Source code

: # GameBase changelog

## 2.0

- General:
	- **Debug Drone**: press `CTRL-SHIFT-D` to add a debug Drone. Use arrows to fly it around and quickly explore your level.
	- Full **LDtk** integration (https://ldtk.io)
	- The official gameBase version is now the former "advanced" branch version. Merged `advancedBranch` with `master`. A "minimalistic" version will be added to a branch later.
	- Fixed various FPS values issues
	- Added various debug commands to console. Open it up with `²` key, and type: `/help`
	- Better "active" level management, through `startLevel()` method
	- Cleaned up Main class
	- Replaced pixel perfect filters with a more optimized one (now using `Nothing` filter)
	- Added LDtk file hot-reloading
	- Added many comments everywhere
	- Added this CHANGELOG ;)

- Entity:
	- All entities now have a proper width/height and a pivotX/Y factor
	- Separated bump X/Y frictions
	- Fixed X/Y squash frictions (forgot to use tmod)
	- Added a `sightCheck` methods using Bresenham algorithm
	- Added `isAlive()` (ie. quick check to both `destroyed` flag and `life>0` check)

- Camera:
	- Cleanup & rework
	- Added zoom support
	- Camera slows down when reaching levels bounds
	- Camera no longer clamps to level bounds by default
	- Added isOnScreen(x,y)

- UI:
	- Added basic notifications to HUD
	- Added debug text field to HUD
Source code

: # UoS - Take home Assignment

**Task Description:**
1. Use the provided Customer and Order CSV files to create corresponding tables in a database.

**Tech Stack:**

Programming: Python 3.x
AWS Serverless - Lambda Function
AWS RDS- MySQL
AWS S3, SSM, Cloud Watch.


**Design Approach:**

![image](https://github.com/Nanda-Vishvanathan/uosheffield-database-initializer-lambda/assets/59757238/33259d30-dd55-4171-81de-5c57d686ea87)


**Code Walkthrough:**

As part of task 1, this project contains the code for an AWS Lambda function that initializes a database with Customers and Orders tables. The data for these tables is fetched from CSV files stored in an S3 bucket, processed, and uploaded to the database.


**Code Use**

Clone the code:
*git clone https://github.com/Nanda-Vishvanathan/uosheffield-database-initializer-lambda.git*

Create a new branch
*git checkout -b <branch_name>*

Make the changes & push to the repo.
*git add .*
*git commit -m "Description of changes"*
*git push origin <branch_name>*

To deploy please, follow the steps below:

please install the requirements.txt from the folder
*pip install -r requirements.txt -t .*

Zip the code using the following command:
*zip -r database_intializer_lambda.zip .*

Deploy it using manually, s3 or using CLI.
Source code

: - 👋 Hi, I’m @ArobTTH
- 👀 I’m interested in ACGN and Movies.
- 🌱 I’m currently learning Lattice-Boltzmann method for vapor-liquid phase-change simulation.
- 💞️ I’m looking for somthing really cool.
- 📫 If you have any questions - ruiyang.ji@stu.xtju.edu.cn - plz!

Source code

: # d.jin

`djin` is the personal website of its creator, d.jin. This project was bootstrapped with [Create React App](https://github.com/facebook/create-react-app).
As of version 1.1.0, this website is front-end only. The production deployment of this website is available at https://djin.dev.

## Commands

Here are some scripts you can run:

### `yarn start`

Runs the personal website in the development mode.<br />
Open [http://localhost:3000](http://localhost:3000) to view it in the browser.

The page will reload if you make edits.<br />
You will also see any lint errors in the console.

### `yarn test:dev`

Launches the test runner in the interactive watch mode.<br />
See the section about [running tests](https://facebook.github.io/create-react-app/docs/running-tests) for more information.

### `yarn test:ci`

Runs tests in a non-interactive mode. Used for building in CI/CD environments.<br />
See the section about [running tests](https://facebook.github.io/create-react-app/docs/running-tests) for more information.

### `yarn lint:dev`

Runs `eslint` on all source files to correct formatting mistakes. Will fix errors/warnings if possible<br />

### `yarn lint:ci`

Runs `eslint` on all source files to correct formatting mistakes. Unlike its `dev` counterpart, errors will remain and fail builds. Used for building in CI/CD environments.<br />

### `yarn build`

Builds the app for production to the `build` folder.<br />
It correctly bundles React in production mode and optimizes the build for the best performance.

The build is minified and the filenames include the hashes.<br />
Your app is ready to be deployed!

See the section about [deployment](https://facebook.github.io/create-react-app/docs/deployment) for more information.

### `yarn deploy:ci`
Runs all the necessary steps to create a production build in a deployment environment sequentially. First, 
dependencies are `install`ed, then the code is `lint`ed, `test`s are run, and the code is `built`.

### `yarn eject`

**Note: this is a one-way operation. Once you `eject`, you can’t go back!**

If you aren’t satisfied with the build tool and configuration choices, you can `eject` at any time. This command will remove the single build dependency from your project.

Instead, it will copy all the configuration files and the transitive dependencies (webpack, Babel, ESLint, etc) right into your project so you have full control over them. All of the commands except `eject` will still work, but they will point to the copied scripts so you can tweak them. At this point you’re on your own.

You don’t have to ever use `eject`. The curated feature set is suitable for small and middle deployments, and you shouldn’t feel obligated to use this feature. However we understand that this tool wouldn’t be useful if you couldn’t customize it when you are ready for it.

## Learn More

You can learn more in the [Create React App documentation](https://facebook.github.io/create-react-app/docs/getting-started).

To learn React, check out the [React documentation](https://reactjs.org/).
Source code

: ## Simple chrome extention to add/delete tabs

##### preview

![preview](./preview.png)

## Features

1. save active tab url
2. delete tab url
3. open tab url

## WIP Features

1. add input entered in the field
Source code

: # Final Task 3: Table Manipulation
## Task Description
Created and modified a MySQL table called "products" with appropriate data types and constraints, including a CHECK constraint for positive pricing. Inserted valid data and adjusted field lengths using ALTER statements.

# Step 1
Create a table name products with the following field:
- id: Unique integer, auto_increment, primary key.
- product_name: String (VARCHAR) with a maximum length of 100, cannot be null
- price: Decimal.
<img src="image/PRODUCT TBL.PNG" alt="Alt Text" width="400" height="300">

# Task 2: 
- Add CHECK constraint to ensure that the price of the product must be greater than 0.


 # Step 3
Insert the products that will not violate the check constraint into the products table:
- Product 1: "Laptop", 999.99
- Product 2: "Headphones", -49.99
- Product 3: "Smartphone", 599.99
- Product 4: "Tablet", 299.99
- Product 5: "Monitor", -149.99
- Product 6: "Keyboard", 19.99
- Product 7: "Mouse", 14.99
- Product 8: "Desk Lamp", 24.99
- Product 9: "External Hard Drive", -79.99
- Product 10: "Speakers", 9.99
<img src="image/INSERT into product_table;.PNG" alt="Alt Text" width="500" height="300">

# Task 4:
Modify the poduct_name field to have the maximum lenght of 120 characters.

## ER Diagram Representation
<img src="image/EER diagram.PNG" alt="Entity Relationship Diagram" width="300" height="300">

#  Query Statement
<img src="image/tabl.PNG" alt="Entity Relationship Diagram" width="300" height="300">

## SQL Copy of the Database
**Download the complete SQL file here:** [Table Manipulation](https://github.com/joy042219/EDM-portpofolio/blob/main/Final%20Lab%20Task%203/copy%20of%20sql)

▶ **TASK PROMPT**: Send back the lines of the records word for word, from the very first through the line containing "- Fixed X/Y".

▶ **EXPECTED ANSWER**:
Source code

: # GameBase changelog

## 2.0

- General:
	- **Debug Drone**: press `CTRL-SHIFT-D` to add a debug Drone. Use arrows to fly it around and quickly explore your level.
	- Full **LDtk** integration (https://ldtk.io)
	- The official gameBase version is now the former "advanced" branch version. Merged `advancedBranch` with `master`. A "minimalistic" version will be added to a branch later.
	- Fixed various FPS values issues
	- Added various debug commands to console. Open it up with `²` key, and type: `/help`
	- Better "active" level management, through `startLevel()` method
	- Cleaned up Main class
	- Replaced pixel perfect filters with a more optimized one (now using `Nothing` filter)
	- Added LDtk file hot-reloading
	- Added many comments everywhere
	- Added this CHANGELOG ;)

- Entity:
	- All entities now have a proper width/height and a pivotX/Y factor
	- Separated bump X/Y frictions
	- Fixed X/Y squash frictions (forgot to use tmod)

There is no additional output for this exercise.